To do: Make an exact copy of the entries below, with all images left out.

Document images with source code:
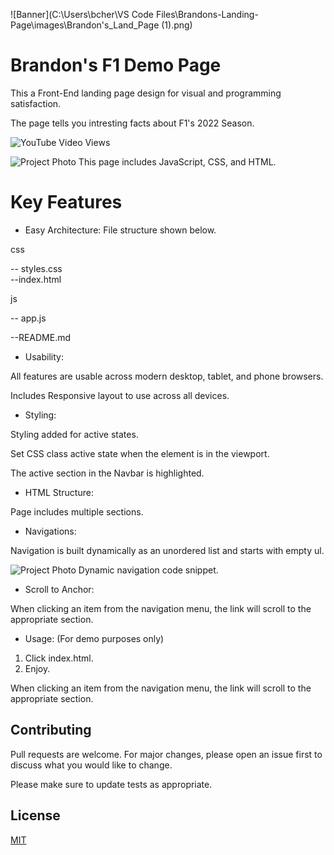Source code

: ![Banner](C:\Users\bcher\VS Code Files\Brandons-Landing-Page\images\Brandon's_Land_Page (1).png) 

# Brandon's F1 Demo Page

This a Front-End landing page design for visual and programming satisfaction.

The page tells you intresting facts about F1's 2022 Season.


![YouTube Video Views](https://img.shields.io/youtube/views/uv_kO4Ztb9g?style=social)

![Project Photo](file:///C:/Users/bcher/VS%20Code%20Files/Brandons-Landing-Page/images/carbon%20(1).jpg)
This page includes JavaScript, CSS, and HTML.

# Key Features

- Easy Architecture: File structure shown below. 

css

-- styles.css  
--index.html

js

-- app.js

--README.md

- Usability:

All features are usable across modern desktop, tablet, and phone browsers.

Includes Responsive layout to use across all devices.

- Styling:

Styling added for active states.

Set CSS class active state when the element is in the viewport.

The active section in the Navbar is highlighted.

- HTML Structure:

Page includes multiple sections.

- Navigations:

Navigation is built dynamically as an unordered list and starts with empty ul.

![Project Photo](file:///C:/Users/bcher/VS%20Code%20Files/Brandons-Landing-Page/images/carbon%20(2).png)
Dynamic navigation code snippet.

- Scroll to Anchor:

When clicking an item from the navigation menu, the link will scroll to the appropriate section.

- Usage: (For demo purposes only)

1. Click index.html.
2. Enjoy.

When clicking an item from the navigation menu, the link will scroll to the appropriate section.

## Contributing

Pull requests are welcome. For major changes, please open an issue first to discuss what you would like to change.

Please make sure to update tests as appropriate.

## License

[MIT](https://choosealicense.com/licenses/mit/)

Final answer:
Source code

: ![Banner](C:\Users\bcher\VS Code Files\Brandons-Landing-Page\images\Brandon's_Land_Page (1).png) 

# Brandon's F1 Demo Page

This a Front-End landing page design for visual and programming satisfaction.

The page tells you intresting facts about F1's 2022 Season.


![YouTube Video Views](https://img.shields.io/youtube/views/uv_kO4Ztb9g?style=social)

![Project Photo](file:///C:/Users/bcher/VS%20Code%20Files/Brandons-Landing-Page/images/carbon%20(1).jpg)
This page includes JavaScript, CSS, and HTML.

# Key Features

- Easy Architecture: File structure shown below. 

css

-- styles.css  
--index.html

js

-- app.js

--README.md

- Usability:

All features are usable across modern desktop, tablet, and phone browsers.

Includes Responsive layout to use across all devices.

- Styling:

Styling added for active states.

Set CSS class active state when the element is in the viewport.

The active section in the Navbar is highlighted.

- HTML Structure:

Page includes multiple sections.

- Navigations:

Navigation is built dynamically as an unordered list and starts with empty ul.

![Project Photo](file:///C:/Users/bcher/VS%20Code%20Files/Brandons-Landing-Page/images/carbon%20(2).png)
Dynamic navigation code snippet.

- Scroll to Anchor:

When clicking an item from the navigation menu, the link will scroll to the appropriate section.

- Usage: (For demo purposes only)

1. Click index.html.
2. Enjoy.

When clicking an item from the navigation menu, the link will scroll to the appropriate section.

## Contributing

Pull requests are welcome. For major changes, please open an issue first to discuss what you would like to change.

Please make sure to update tests as appropriate.

## License

[MIT](https://choosealicense.com/licenses/mit/)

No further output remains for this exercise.